### Exercise
Below are several entries. Transcribe exactly those lines that fall from the one with "decidi utilizar este" through the one with "Desenvolvimento do DW |", end lines included.

Material provided Block Start

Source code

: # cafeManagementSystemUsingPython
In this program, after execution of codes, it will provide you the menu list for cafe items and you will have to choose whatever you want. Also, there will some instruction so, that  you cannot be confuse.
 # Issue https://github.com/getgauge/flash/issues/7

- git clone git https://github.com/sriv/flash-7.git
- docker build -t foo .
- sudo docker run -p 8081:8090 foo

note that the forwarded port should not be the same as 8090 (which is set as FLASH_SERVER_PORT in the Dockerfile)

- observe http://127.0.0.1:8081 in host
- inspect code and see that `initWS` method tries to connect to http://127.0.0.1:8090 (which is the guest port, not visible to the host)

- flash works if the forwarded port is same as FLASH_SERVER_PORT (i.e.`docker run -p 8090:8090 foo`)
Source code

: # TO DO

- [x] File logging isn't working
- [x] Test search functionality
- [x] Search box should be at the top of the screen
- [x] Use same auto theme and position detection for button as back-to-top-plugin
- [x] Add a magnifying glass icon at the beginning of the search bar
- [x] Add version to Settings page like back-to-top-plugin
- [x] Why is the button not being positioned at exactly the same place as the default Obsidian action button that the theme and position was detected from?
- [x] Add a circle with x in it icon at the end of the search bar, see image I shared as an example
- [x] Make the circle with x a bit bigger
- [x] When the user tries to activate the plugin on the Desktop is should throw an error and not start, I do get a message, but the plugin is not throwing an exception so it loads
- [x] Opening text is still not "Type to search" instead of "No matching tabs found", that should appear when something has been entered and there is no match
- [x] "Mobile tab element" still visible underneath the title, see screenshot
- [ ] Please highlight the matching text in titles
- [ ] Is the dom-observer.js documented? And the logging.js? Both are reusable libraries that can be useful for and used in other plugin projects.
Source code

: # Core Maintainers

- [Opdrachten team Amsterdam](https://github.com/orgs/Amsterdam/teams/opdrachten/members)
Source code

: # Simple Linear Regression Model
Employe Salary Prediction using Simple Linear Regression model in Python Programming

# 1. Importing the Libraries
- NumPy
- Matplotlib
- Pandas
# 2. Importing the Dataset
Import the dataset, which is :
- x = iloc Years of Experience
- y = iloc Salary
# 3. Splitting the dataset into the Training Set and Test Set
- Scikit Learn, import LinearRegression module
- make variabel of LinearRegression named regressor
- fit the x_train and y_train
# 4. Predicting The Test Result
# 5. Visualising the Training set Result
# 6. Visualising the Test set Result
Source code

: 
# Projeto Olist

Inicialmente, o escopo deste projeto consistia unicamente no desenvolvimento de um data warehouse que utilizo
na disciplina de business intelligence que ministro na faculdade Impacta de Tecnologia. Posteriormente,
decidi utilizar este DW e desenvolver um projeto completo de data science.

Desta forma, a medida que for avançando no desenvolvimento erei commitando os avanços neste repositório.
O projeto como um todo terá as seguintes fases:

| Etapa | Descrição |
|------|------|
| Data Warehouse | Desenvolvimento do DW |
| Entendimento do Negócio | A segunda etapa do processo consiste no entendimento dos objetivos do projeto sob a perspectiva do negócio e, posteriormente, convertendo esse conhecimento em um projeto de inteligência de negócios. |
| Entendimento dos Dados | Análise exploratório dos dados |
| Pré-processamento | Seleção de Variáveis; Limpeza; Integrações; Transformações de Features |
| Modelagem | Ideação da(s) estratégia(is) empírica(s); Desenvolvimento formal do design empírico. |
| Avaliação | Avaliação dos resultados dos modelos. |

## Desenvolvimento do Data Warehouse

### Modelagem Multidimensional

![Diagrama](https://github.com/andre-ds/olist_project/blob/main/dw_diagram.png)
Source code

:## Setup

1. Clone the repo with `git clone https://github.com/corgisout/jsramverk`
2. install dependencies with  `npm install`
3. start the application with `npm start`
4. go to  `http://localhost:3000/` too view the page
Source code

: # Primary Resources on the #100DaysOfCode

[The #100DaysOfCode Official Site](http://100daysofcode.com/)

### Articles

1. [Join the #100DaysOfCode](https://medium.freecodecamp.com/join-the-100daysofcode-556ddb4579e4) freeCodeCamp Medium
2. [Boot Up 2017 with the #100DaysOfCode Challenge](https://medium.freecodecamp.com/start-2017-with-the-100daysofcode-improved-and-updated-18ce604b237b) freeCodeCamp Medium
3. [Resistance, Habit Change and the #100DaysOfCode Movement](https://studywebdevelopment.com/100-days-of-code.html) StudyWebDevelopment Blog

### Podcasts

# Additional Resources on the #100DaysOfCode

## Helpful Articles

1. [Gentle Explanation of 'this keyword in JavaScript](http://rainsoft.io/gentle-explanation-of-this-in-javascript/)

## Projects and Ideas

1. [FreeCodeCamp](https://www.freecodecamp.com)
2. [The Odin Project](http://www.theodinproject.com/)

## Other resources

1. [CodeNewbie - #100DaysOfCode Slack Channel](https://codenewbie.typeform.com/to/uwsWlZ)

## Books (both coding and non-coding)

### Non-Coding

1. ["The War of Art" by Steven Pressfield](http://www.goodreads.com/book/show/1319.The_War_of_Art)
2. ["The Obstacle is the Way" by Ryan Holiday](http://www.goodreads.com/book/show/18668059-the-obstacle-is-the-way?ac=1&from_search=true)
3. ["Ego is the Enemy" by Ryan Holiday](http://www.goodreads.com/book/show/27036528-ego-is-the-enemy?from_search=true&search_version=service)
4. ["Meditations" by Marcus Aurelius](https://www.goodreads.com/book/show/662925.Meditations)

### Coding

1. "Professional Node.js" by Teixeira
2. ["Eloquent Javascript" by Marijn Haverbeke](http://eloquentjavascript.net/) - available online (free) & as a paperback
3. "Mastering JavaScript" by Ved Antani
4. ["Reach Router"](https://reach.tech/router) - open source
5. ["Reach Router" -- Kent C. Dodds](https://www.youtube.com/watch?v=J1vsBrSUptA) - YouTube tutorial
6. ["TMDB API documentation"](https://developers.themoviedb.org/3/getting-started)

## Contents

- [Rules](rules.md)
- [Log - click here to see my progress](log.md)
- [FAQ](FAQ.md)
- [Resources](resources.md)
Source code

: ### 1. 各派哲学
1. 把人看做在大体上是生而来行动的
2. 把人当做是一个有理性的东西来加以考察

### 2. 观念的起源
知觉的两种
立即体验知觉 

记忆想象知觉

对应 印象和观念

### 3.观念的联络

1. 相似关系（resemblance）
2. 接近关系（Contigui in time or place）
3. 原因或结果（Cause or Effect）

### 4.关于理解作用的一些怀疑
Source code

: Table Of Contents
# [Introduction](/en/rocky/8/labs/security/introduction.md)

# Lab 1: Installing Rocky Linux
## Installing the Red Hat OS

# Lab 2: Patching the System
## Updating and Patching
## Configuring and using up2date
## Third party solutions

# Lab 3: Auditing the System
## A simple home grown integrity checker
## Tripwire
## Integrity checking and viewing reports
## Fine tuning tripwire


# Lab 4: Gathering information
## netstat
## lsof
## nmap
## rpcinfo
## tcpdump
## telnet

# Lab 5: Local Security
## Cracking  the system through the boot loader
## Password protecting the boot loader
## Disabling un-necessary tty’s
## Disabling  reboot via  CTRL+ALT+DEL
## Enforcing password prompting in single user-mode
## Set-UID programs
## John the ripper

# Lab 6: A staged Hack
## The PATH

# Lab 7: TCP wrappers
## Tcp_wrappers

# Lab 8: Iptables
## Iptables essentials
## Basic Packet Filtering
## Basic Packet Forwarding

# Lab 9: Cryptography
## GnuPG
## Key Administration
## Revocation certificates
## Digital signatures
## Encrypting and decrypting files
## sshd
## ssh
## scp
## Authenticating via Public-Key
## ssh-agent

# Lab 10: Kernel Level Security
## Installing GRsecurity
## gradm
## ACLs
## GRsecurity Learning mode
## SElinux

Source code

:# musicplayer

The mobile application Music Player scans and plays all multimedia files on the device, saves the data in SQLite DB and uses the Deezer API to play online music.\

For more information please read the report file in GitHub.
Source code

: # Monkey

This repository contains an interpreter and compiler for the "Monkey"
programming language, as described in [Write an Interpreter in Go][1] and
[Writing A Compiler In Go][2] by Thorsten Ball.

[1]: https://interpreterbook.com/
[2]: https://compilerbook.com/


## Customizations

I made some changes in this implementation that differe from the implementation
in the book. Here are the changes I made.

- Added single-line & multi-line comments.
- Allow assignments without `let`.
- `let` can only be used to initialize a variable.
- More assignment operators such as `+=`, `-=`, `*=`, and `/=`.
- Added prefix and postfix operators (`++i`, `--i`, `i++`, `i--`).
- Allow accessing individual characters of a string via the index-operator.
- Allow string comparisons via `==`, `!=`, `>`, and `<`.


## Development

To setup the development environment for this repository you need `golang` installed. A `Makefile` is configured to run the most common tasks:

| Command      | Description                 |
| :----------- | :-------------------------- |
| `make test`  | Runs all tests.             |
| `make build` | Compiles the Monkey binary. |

Material provided Block End

### Expected answer
decidi utilizar este DW e desenvolver um projeto completo de data science.

Desta forma, a medida que for avançando no desenvolvimento erei commitando os avanços neste repositório.
O projeto como um todo terá as seguintes fases:

| Etapa | Descrição |
|------|------|
| Data Warehouse | Desenvolvimento do DW |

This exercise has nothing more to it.